PatchSiren

PatchSiren cyber security CVE debrief

CVE-2026-24046 backstage CVE debrief

CVE-2026-24046 is a high-severity vulnerability affecting Backstage, an open framework for building developer portals. Multiple Scaffolder actions and archive extraction utilities were vulnerable to symlink-based path traversal attacks. An attacker with access to create and execute Scaffolder templates could exploit symlinks to read arbitrary files, delete arbitrary files, and write files outside the workspace via archive extraction containing malicious symlinks. This vulnerability affects any Backstage deployment where users can create or execute Scaffolder templates. The vulnerability is fixed in specific versions of `@backstage/backend-defaults`, `@backstage/plugin-scaffolder-backend`, and `@backstage/plugin-scaffolder-node`. Users should upgrade to these versions or later.

Vendor
backstage
Product
Unknown
CVSS
HIGH 7.1
CISA KEV
Not listed in stored evidence
Original CVE published
2026-01-21
Original CVE updated
2026-06-30
Advisory published
2026-01-21
Advisory updated
2026-06-30

Who should care

Organizations using Backstage should prioritize patching this vulnerability, especially if users can create or execute Scaffolder templates. Developers and administrators responsible for maintaining Backstage deployments should be aware of the potential risks and take necessary actions to mitigate the vulnerability.

Technical summary

The vulnerability allows an attacker with access to create and execute Scaffolder templates to exploit symlinks, potentially leading to unauthorized file access, deletion, and writing outside the workspace. The affected components include Scaffolder actions and archive extraction utilities. The fixes involve upgrading to specific versions of `@backstage/backend-defaults`, `@backstage/plugin-scaffolder-backend`, and `@backstage/plugin-scaffolder-node`.

Defensive priority

High priority should be given to patching this vulnerability, as it can be exploited by an attacker with access to create and execute Scaffolder templates. Limiting access to creating and updating templates and restricting who can create and execute Scaffolder templates can help mitigate the risk.
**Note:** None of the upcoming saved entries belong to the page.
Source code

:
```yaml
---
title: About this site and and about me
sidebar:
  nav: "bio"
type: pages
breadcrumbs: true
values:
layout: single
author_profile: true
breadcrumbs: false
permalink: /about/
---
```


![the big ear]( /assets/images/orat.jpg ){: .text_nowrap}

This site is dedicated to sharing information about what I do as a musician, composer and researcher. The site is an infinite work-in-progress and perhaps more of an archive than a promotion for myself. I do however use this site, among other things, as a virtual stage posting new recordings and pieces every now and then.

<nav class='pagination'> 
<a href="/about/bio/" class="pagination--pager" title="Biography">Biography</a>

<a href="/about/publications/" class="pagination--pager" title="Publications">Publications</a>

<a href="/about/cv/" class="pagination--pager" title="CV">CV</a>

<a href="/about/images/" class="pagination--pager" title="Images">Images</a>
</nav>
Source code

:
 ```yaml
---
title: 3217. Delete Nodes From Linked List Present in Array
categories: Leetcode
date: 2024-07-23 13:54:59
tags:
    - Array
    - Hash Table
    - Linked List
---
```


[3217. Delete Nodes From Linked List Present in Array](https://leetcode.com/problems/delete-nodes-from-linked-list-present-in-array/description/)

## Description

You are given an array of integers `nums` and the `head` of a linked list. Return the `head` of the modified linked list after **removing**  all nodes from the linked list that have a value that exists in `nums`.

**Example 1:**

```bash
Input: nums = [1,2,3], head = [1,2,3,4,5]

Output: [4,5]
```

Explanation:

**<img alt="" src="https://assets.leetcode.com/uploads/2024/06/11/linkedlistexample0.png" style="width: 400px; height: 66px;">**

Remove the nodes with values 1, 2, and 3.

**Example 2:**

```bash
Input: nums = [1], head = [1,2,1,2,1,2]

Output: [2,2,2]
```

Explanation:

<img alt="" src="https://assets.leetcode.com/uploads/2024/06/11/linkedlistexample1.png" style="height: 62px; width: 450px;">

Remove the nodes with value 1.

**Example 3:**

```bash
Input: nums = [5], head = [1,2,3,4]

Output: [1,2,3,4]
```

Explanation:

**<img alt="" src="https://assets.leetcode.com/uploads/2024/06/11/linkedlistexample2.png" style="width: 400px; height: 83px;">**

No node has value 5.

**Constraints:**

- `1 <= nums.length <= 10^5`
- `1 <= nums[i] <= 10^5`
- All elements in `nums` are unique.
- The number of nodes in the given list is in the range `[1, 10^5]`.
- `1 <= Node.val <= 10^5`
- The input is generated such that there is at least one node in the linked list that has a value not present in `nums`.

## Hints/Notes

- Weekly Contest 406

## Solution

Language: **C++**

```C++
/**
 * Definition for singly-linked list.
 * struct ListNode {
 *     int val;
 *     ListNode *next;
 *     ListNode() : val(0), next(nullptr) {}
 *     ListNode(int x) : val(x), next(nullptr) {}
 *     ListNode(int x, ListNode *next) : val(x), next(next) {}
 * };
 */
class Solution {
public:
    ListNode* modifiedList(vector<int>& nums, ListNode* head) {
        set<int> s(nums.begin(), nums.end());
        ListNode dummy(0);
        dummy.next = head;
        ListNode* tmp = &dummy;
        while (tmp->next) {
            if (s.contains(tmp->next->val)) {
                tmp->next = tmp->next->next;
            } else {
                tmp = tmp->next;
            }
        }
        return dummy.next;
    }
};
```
Recommended defensive actions

  • Upgrade to the fixed versions of `@backstage/backend-defaults`, `@backstage/plugin-scaffolder-backend`, and `@backstage/plugin-scaffolder-node`.
  • Limit access to creating and updating templates.
  • Restrict who can create and execute Scaffolder templates using the permissions framework.
  • Audit existing templates for symlink usage.
  • Consider running Backstage in a containerized environment with limited filesystem access.

Evidence notes

The CVE record and NVD detail provide information on the vulnerability, its impact, and the fixes. Additional references from GitHub and Red Hat offer further context and advisories related to the vulnerability.

Official resources

This article is AI-assisted and based on the supplied source corpus.